Enable/Disable Show Passwords
April 15, 2024 Thunderbird is Insecure There is missing functionality issues
1. How to Disable the "SHOW PASSWORD" Button in Security Settings 2. Either implement with a Password Password option, only to show the Passwords or 3. Allow the ability to Disable the Button
back in 1916-18 the ability to disable the "SHOW PASSWORD" Button worked with with a variation of the following at that time user_pref("pref.privacy.disable_button.view_passwords", true); I believe I created and used chrome.css or chrome.js
At some point this functionality ceased to work.
Now, I have scoured the Net to figure out a Solution simply setting the value to True, gets reset by Thunderbird, TB does not save it. it always reverts back to False and the button remains available and does not disable
I have tried everything, adding it in user.js, settings.js, userChrome.js I put it in every directory, nothing seems to work
Do I have to Lock it? - How? confusing and disappointing.
Please provide a simple step by step Solution to the problem
Thank you
Όλες οι απαντήσεις (9)
The simple solution is to set a primary password. That prevents showing the password.

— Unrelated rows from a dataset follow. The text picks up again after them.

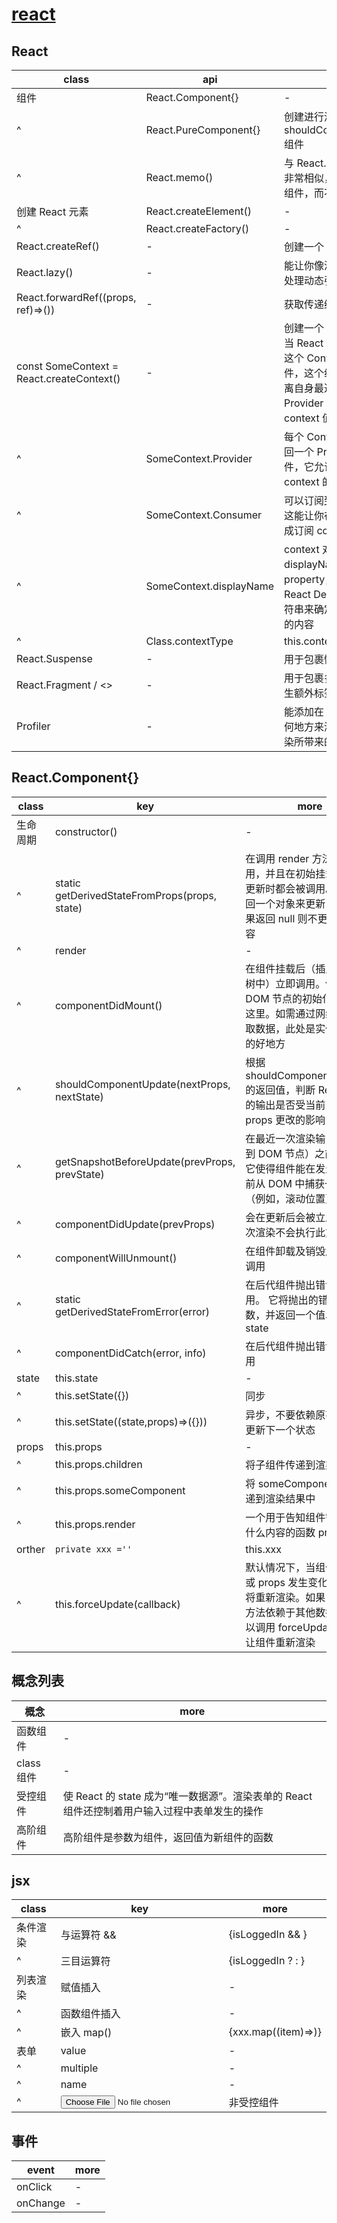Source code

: # [react](https://react.docschina.org/)

## React

| class                                     | api                     | more                                                                                                                                                 |
| ----------------------------------------- | ----------------------- | ---------------------------------------------------------------------------------------------------------------------------------------------------- |
| 组件                                      | React.Component{}       | -                                                                                                                                                    |
| ^                                         | React.PureComponent{}   | 创建进行浅比较的 shouldComponentUpdate 组件                                                                                                          |
| ^                                         | React.memo()            | 与 React.PureComponent 非常相似，但只适用于函数组件，而不适用 class 组件                                                                             |
| 创建 React 元素                           | React.createElement()   | -                                                                                                                                                    |
| ^                                         | React.createFactory()   | -                                                                                                                                                    |
| React.createRef()                         | -                       | 创建一个 React ref                                                                                                                                   |
| React.lazy()                              | -                       | 能让你像渲染常规组件一样处理动态引入（的组件）                                                                                                       |
| React.forwardRef((props, ref)=>())        | -                       | 获取传递给组件本身的 ref                                                                                                                             |
| const SomeContext = React.createContext() | -                       | 创建一个 Context 对象。当 React 渲染一个订阅了这个 Context 对象的组件，这个组件会从组件树中离自身最近的那个匹配的 Provider 中读取到当前的 context 值 |
| ^                                         | SomeContext.Provider    | 每个 Context 对象都会返回一个 Provider React 组件，它允许消费组件订阅 context 的变化                                                                 |
| ^                                         | SomeContext.Consumer    | 可以订阅到 context 变更。这能让你在函数式组件中完成订阅 context                                                                                      |
| ^                                         | SomeContext.displayName | context 对象接受一个名为 displayName 的 property，类型为字符串。React DevTools 使用该字符串来确定 context 要显示的内容                               |
| ^                                         | Class.contextType       | this.context                                                                                                                                         |
| React.Suspense                            | -                       | 用于包裹懒加载组件的组件                                                                                                                             |
| React.Fragment / <>                       | -                       | 用于包裹多个组件，而不产生额外标签                                                                                                                   |
| Profiler                                  | -                       | 能添加在 React 树中的任何地方来测量树中这部分渲染所带来的开销                                                                                        |

## React.Component{}

| class    | key                                           | more                                                                                                                                          |
| -------- | --------------------------------------------- | --------------------------------------------------------------------------------------------------------------------------------------------- |
| 生命周期 | constructor()                                 | -                                                                                                                                             |
| ^        | static getDerivedStateFromProps(props, state) | 在调用 render 方法之前调用，并且在初始挂载及后续更新时都会被调用。它应返回一个对象来更新 state，如果返回 null 则不更新任何内容                |
| ^        | render                                        | -                                                                                                                                             |
| ^        | componentDidMount()                           | 在组件挂载后（插入 DOM 树中）立即调用。依赖于 DOM 节点的初始化应该放在这里。如需通过网络请求获取数据，此处是实例化请求的好地方                |
| ^        | shouldComponentUpdate(nextProps, nextState)   | 根据 shouldComponentUpdate() 的返回值，判断 React 组件的输出是否受当前 state 或 props 更改的影响                                              |
| ^        | getSnapshotBeforeUpdate(prevProps, prevState) | 在最近一次渲染输出（提交到 DOM 节点）之前调用。它使得组件能在发生更改之前从 DOM 中捕获一些信息（例如，滚动位置）                              |
| ^        | componentDidUpdate(prevProps)                 | 会在更新后会被立即调用,首次渲染不会执行此方法                                                                                                 |
| ^        | componentWillUnmount()                        | 在组件卸载及销毁之前直接调用                                                                                                                  |
| ^        | static getDerivedStateFromError(error)        | 在后代组件抛出错误后被调用。 它将抛出的错误作为参数，并返回一个值以更新 state                                                                 |
| ^        | componentDidCatch(error, info)                | 在后代组件抛出错误后被调用                                                                                                                    |
| state    | this.state                                    | -                                                                                                                                             |
| ^        | this.setState({})                             | 同步                                                                                                                                          |
| ^        | this.setState((state,props)=>({}))            | 异步，不要依赖原有的值来更新下一个状态                                                                                                        |
| props    | this.props                                    | -                                                                                                                                             |
| ^        | this.props.children                           | 将子组件传递到渲染结果中                                                                                                                      |
| ^        | this.props.someComponent                      | 将 someComponent 组件传递到渲染结果中                                                                                                         |
| ^        | this.props.render                             | 一个用于告知组件需要渲染什么内容的函数 prop                                                                                                   |
| orther   | `private xxx =''`                             | this.xxx                                                                                                                                      |
| ^        | this.forceUpdate(callback)                    | 默认情况下，当组件的 state 或 props 发生变化时，组件将重新渲染。如果 render() 方法依赖于其他数据，则可以调用 forceUpdate() 强制让组件重新渲染 |

## 概念列表

| 概念       | more                                                                                          |
| ---------- | --------------------------------------------------------------------------------------------- |
| 函数组件   | -                                                                                             |
| class 组件 | -                                                                                             |
| 受控组件   | 使 React 的 state 成为“唯一数据源”。渲染表单的 React 组件还控制着用户输入过程中表单发生的操作 |
| 高阶组件   | 高阶组件是参数为组件，返回值为新组件的函数                                                    |

## jsx

| class    | key                   | more                                                   |
| -------- | --------------------- | ------------------------------------------------------ |
| 条件渲染 | 与运算符 &&           | {isLoggedIn && <someComponent />}                      |
| ^        | 三目运算符            | {isLoggedIn ? <someComponent1 /> : <someComponent2 />} |
| 列表渲染 | 赋值插入              | -                                                      |
| ^        | 函数组件插入          | -                                                      |
| ^        | 嵌入 map()            | {xxx.map((item)=><someComponent />)}                   |
| 表单     | value                 | -                                                      |
| ^        | multiple              | -                                                      |
| ^        | name                  | -                                                      |
| ^        | <input type="file" /> | 非受控组件                                             |

## 事件

| event    | more |
| -------- | ---- |
| onClick  | -    |
| onChange | -    |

Primary Password is not the answer
TB prevents people from viewing the password security alright and it also prevents people from sending emails alright but it allows people to view emails - not all right
Whats the point of having a Primary Password, and Thunderbird allows people to view emails, simply pres escape multiple times and your in. and then it pesters you for the primary password all the time
Passwords are critical security points
I see 2 scenarios 1 Password protect all of TB - Primary Password 2 Password protect the Password section, or disable it.
I dont want anyone to see my passwords
Thank you, but I need a Solution for the Password Section, alone
The fix you want has been in review for almost five years. In bugzilla at
https://bugzilla.mozilla.org/show_bug.cgi?id=1566458 so, will they ever stop debating and implement a simple solution? We can only hope. Latest update on the bug indicates we may be getting closer to fixing this. I share your concerns and my opinion is already in the bug report.
Hi David,
I feel we are getting off subject. The Link provided discusses Primary passwords, not what I am looking for.
My Problem is the following: I need to disable the "SHOW PASSWORD" Button in the Security Section
I want to Secure (or Disable) that Button It reveals all of my passwords Anyone can gain access to it.
I am ok with Users to Send, receive and read messages, But I don't want them to view the (SMTP, IMAP) email passwords Currently, they can simply do this by pressing the "SHOW PASSWORD" button
I need a solution for this problem
In the past, I was able to disable this button by creating a "user.js" file with following Switch: user_pref("pref.privacy.disable_button.view_passwords", true);
This option does not work any longer. TB Resets it to False, all the time. and it does not perform the task required
Please advise Thank you
First, I think we're on same topic. I mentioned primary password because, although flawed, setting it does address the very issue that concerns you. I agree that it is 'half a loaf', but addresses the issue of not being able to see passwords. Second, as a courtesy, I filed a bug report at https://bugzilla.mozilla.org/show_bug.cgi?id=1891512 so it is at least on file. I haven't the slightest guess on whether this will be done soon or sit idle for years.
It reveals all of my passwords Anyone can gain access to it.
Lock your OS account when you're away from the computer, and nobody can access your Thunderbird profile.
Nice attempt Christ1
How about addressing the Bug, or Lack thereof, than to propose an alternative It just simply does not apply when you have a group of users in a small business.
The Users need to check, read, and send email, but they have no business poking around in the Settings area, and stumble on the password section, where it reveals all that they need to access their email from their homes, when the application should be secure enough to hold passwords private.
Most people are oblivious to the fact, the pass codes are available for all to see, however, it is just a matter of time, when they become privy to that info.
Thank you.
Hi David Thank you for your bug submission
to Reiterate
TB Does not Save any Update to prefs.js It reverts back to the default settings. the settings must be coming from a default file somewhere
can you tell me what is the name of the default file ? Adding the code to a separate user.js doesn't work either, like TB recommends, see below
Please advise thank you
The Following is from the prefs.js file // Mozilla User Preferences
// DO NOT EDIT THIS FILE. // // If you make changes to this file while the application is running, // the changes will be overwritten when the application exits. // // To change a preference value, you can either: // - modify it via the UI (e.g. via about:config in the browser); or // - set it within a user.js file in your profile.
To clarify: The prefs.js file is updated. If you make that config change, close TB and reopen, you will see the setting is as you set it. Then, if you click to show passwords, the setting is then reset. It is the request to show passwords that causes the reset. At this time, you have a partial solution. Not the one you want, but the only one that is available. That comment from prefs.js that you posted is only to those who might attempt to edit the file while TB is running.